Penguin is also publishing Island of the Damned: A Marine at War in the Pacific by R.V. Burgin (with William Marvel), the memoir of 87-year-old Burgin, a decorated veteran and platoon sergeant during the brutal campaign, who is also featured in With the Old Breed (1990), a classic account of the Pacific war by Eugene Sledge that is one of four books the TV series is based on. The house will release a 40,000-copy first printing, and Burgin's experiences will be represented in the TV series. The other books the HBO series is based on include Helmet for My Pillow by the late Robert Leckie (a new edition is coming from Bantam), Iwo Jima: Red Blood, Black Sand by Charles Tatum, and China Marine by Eugene Sledge.

While NAL has the official companion title to The Pacific, Perseus's Da Capo Press as well as two separate U.K.-based military history publishers—Osprey Publishing and Casemate Publishing—plan to ride the coattails of the series with books of their own. Da Capo is reprinting Strong Men Armed: The U.S. Marines Against Japan, another book by the late Robert Leckie, a Marine machine gunner during the war who became a journalist and the author of more than 40 books.

Osprey is touting two books on the war produced by two highly regarded military historians. It will publish War in the Pacific: 1941—1945 by noted British historian Richard Overy, an unusual visual compilation that uses text, photographs, and facsimile documents to produce a historical account of the war. Osprey is also releasing The Pacific War: From Pearl Harbor to Hiroshima, edited by Daniel Marston, a historian currently in Afghanistan training NATO forces in the history of counterinsurgency tactics. The book is a reprint of a critically acclaimed anthology of scholarly essays that give a comprehensive account of the war in the Pacific.

Although the Osprey books are not official tie-ins, the foreword for the graphic nonfiction title, War in the Pacific, was written by Dale Dye, a decorated Vietnam-era Marine captain and founder of Warriors Inc., a military consultancy that oversees the production of film and TV shows about the military. Dye worked on Band of Brothers and was senior military adviser to the upcoming The Pacific. Dye said he agreed to write the foreword because he believes the Pacific campaign has been underportrayed in American popular culture. “The book is a good piece of history and it's graphic,” said Dye. “I'm a fan of anything that will get people to put their noses in a book.”

War in the Pacific: 1941—1945 will have a 12,000-copy first printing, said John Tintera, Osprey U.S. sales and marketing director. Previous editions of Marston's The Pacific War sold about 20,000 copies, Tintera said, and Osprey will release 10,000 copies of the new edition.

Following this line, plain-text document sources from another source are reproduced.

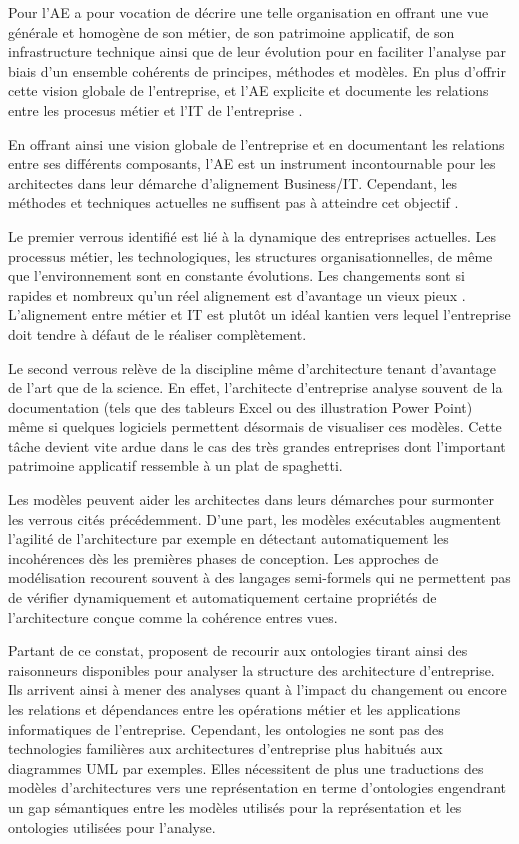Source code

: 	Pour \cite{lankhorst2013enterprise} l'AE a pour vocation de décrire une telle organisation en offrant une vue générale et homogène de son métier, de son patrimoine applicatif, de son infrastructure technique ainsi que de leur évolution pour en faciliter l'analyse par biais d'un ensemble cohérents de principes, méthodes et modèles. En plus d'offrir cette vision globale de l'entreprise, et  l'AE explicite et documente les relations entre les procesus métier et l'IT de l'entreprise \cite{kaisler_enterprise_2005}. 
	
	En offrant ainsi une vision globale de l'entreprise et en documentant les relations entre ses différents composants, l'AE est un instrument incontournable pour les architectes dans leur démarche d'alignement Business/IT. Cependant, les méthodes et techniques actuelles ne suffisent pas à atteindre cet objectif \cite{barn2013enterprise}. 
	
	Le premier verrous identifié est lié à la dynamique des entreprises actuelles. Les processus métier, les technologiques, les structures organisationnelles, de même que l'environnement sont en constante évolutions. Les changements sont si rapides et nombreux qu'un réel alignement est d'avantage un vieux pieux \cite{lankhorst2013enterprise}. L'alignement entre métier et IT est plutôt un idéal kantien vers lequel l'entreprise doit tendre à défaut de le réaliser complètement.
	
	Le second verrous relève de la discipline même d'architecture tenant d'avantage de l'art que de la science. En effet, l'architecte d'entreprise analyse souvent de la documentation (tels que des tableurs Excel ou des illustration Power Point) même si quelques logiciels permettent désormais de visualiser ces modèles. Cette tâche devient vite ardue dans le cas des très grandes entreprises dont l'important patrimoine applicatif ressemble à un plat de spaghetti.
	
	Les modèles peuvent aider les architectes dans leurs démarches pour surmonter les verrous cités précédemment. D'une part, les modèles exécutables augmentent l'agilité de l'architecture par exemple en détectant automatiquement les incohérences dès les premières phases de conception. Les approches de modélisation recourent souvent à des langages semi-formels qui ne permettent pas de vérifier dynamiquement et automatiquement certaine propriétés de l'architecture conçue comme la cohérence entres vues. 
	
	Partant de ce constat, \cite{sunkle_analyzing_2013} proposent de recourir aux ontologies tirant ainsi des raisonneurs disponibles pour analyser la structure des architecture d'entreprise. Ils arrivent ainsi à mener des analyses quant à l'impact du changement ou encore les relations et dépendances entre les opérations métier et les applications informatiques de l'entreprise. Cependant, les ontologies ne sont pas des technologies familières aux architectures d'entreprise plus habitués aux diagrammes UML par exemples. Elles nécessitent de plus une traductions des modèles d'architectures vers une représentation en terme d'ontologies engendrant un gap sémantiques entre les modèles utilisés pour la représentation et les ontologies utilisées pour l'analyse.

Casemate publisher David Farnsworth said the house is releasing 5,000 trade paperback copies of D-Days in the Pacific with the U.S. Coast Guard: The Story of Lucky Thirteen by Ken Wiley, the story of the author's war experiences aboard a landing craft. And in May the house will publish American Guerrilla: The Forgotten Heroics of Russell W. Volckmann by Mike Guardia, the story of Volckmann's exploits in the Philippines organizing a guerrilla army to fight the Japanese. Farnsworth said Wiley's book offers a rare account of the Coast Guard's role during WWII. He noted that Volckmann is considered the “father of U.S. Special Forces” and went on to establish U.S. insurgency and counterinsurgency doctrines. D-Days in the Pacific previously sold about 3,000 copies in hardcover.